In [1]:
# import
import tensorflow as tf
# import MINST data
from tensorflow.examples.tutorials.mnist import input_data
mnist = input_data.read_data_sets("data/MNIST", one_hot=True)
In [2]:
# parameters
num_classes = 10
img_size = 28
img_size_flat = img_size * img_size # 784
batch_size = 100
learning_rate = 0.01
training_epochs = 1000
# hidden layers parameters
hidden_1 = 2048 # number of features in hidden layer 1
hidden_2 = 2048 # number of features in hidden layer 2
''' "matrix_multiplication" layer by layer explained-->
# input_layer ==>
x_data [batch_size,784]
# hidden_layer_1 ==>
x_data[batch_size,784] 'mat_mul' w1[784,2048] + b1[2048] ==> output_of_hidden_layer_1[batch_size, 2048]
# hidden_layer_2 ==>
output_of_hidden_layer_1[batch_size,2048] 'mat_mul' w2[2048,2048] + b2[2048] ==> output_of_hidden_layer_1[batch_size,2048]
#output_layer(final) ==>
output_of_hidden_layer_1[batch_size,2048] 'mat_mul' out_w[2048,10] + out_b[10] ==> final prediction[batch_size, 10]
'''
# input data x
x_data = tf.placeholder(tf.float32, [None, img_size_flat], name="x_data") # shape = (batch_size, 784)
# input data labels
x_labels = tf.placeholder(tf.float32, [None, num_classes], name="x_labels") # shape = (batch_size, 10)

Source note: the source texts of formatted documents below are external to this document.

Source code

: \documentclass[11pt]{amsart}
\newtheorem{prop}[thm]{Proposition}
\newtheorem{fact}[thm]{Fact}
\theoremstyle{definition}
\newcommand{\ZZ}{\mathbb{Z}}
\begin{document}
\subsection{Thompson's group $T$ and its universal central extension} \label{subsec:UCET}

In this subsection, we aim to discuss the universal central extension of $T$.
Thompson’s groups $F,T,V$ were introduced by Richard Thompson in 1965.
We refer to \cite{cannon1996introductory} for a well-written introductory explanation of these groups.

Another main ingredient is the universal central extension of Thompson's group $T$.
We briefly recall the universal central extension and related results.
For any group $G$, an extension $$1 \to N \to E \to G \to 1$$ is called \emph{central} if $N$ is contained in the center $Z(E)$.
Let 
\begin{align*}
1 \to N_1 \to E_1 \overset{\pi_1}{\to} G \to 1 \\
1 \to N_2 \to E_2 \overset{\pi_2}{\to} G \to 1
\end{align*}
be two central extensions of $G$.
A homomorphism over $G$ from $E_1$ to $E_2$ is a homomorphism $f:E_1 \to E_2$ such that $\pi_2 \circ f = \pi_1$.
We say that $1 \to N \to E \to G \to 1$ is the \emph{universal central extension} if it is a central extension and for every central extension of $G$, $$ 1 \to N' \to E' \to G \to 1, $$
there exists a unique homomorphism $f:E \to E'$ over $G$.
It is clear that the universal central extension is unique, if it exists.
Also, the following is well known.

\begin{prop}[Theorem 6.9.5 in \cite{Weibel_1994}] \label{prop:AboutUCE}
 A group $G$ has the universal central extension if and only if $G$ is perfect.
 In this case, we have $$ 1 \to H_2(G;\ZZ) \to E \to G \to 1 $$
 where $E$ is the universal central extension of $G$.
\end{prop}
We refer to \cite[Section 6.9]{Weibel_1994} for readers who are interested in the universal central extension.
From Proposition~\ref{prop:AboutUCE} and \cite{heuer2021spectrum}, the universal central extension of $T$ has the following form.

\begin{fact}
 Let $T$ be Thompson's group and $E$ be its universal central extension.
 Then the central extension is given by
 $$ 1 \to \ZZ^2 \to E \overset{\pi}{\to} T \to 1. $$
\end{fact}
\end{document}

# random weights and biases
# we will make them Variable because we have to initialize with random values and then later train them
weights = {'w1': tf.Variable(tf.random_normal([img_size_flat,hidden_1]), name="weights1"),
'w2': tf.Variable(tf.random_normal([hidden_1, hidden_2]), name="weights2"),
'out': tf.Variable(tf.random_normal([hidden_2, num_classes]), name="weights_out")}
biases = {'b1': tf.Variable(tf.random_normal([hidden_1]),name="biases1"),
'b2': tf.Variable(tf.random_normal([hidden_2]),name="biases2"),
'out': tf.Variable(tf.random_normal([num_classes]),name="biases_out")}
# creating the network with 2 hidden layers and activation function as 'Relu'
# input layer:
# data will be feed in batches
# layer_1:
layer_1 = tf.add(tf.matmul(x_data, weights['w1']), biases['b1'])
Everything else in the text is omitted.